WORK INSTRUCTION: Where the word "Prestazioni" shows up in the entries below, please copy the whole line.

Collected data:

_ _ _ _ _ _ _

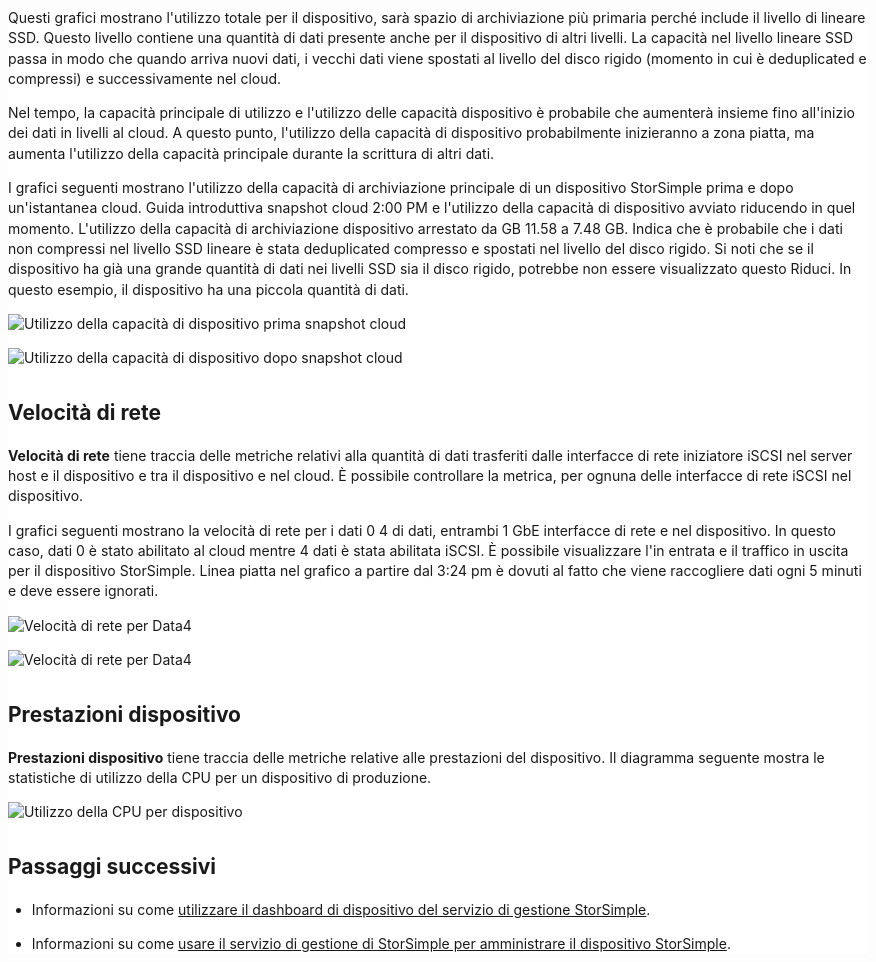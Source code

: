 Questi grafici mostrano l'utilizzo totale per il dispositivo, sarà spazio di archiviazione più primaria perché include il livello di lineare SSD. Questo livello contiene una quantità di dati presente anche per il dispositivo di altri livelli. La capacità nel livello lineare SSD passa in modo che quando arriva nuovi dati, i vecchi dati viene spostati al livello del disco rigido (momento in cui è deduplicated e compressi) e successivamente nel cloud.

Nel tempo, la capacità principale di utilizzo e l'utilizzo delle capacità dispositivo è probabile che aumenterà insieme fino all'inizio dei dati in livelli al cloud. A questo punto, l'utilizzo della capacità di dispositivo probabilmente inizieranno a zona piatta, ma aumenta l'utilizzo della capacità principale durante la scrittura di altri dati.

I grafici seguenti mostrano l'utilizzo della capacità di archiviazione principale di un dispositivo StorSimple prima e dopo un'istantanea cloud. Guida introduttiva snapshot cloud 2:00 PM e l'utilizzo della capacità di dispositivo avviato riducendo in quel momento. L'utilizzo della capacità di archiviazione dispositivo arrestato da GB 11.58 a 7.48 GB. Indica che è probabile che i dati non compressi nel livello SSD lineare è stata deduplicated compresso e spostati nel livello del disco rigido. Si noti che se il dispositivo ha già una grande quantità di dati nei livelli SSD sia il disco rigido, potrebbe non essere visualizzato questo Riduci. In questo esempio, il dispositivo ha una piccola quantità di dati.

![Utilizzo della capacità di dispositivo prima snapshot cloud](./media/storsimple-monitor-device/StorSimple_DeviceCapacityUtil2M.png)

![Utilizzo della capacità di dispositivo dopo snapshot cloud](./media/storsimple-monitor-device/StorSimple_DeviceCapacityUtil1M.png)


## <a name="network-throughput"></a>Velocità di rete

**Velocità di rete** tiene traccia delle metriche relativi alla quantità di dati trasferiti dalle interfacce di rete iniziatore iSCSI nel server host e il dispositivo e tra il dispositivo e nel cloud. È possibile controllare la metrica, per ognuna delle interfacce di rete iSCSI nel dispositivo.

I grafici seguenti mostrano la velocità di rete per i dati 0 4 di dati, entrambi 1 GbE interfacce di rete e nel dispositivo. In questo caso, dati 0 è stato abilitato al cloud mentre 4 dati è stata abilitata iSCSI. È possibile visualizzare l'in entrata e il traffico in uscita per il dispositivo StorSimple. Linea piatta nel grafico a partire dal 3:24 pm è dovuti al fatto che viene raccogliere dati ogni 5 minuti e deve essere ignorati. 

![Velocità di rete per Data4](./media/storsimple-monitor-device/StorSimple_NetworkThroughput_Data0M.png)

![Velocità di rete per Data4](./media/storsimple-monitor-device/StorSimple_NetworkThroughput_Data4M.png)


## <a name="device-performance"></a>Prestazioni dispositivo 

**Prestazioni dispositivo** tiene traccia delle metriche relative alle prestazioni del dispositivo. Il diagramma seguente mostra le statistiche di utilizzo della CPU per un dispositivo di produzione.

![Utilizzo della CPU per dispositivo](./media/storsimple-monitor-device/StorSimple_DeviceMonitor_DevicePerformance1M.png)

## <a name="next-steps"></a>Passaggi successivi

- Informazioni su come [utilizzare il dashboard di dispositivo del servizio di gestione StorSimple](storsimple-device-dashboard.md).

- Informazioni su come [usare il servizio di gestione di StorSimple per amministrare il dispositivo StorSimple](storsimple-manager-service-administration.md).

_ _ _ _ _ _ _

WRITTEN SOLUTION:
## <a name="device-performance"></a>Prestazioni dispositivo 
**Prestazioni dispositivo** tiene traccia delle metriche relative alle prestazioni del dispositivo. Il diagramma seguente mostra le statistiche di utilizzo della CPU per un dispositivo di produzione.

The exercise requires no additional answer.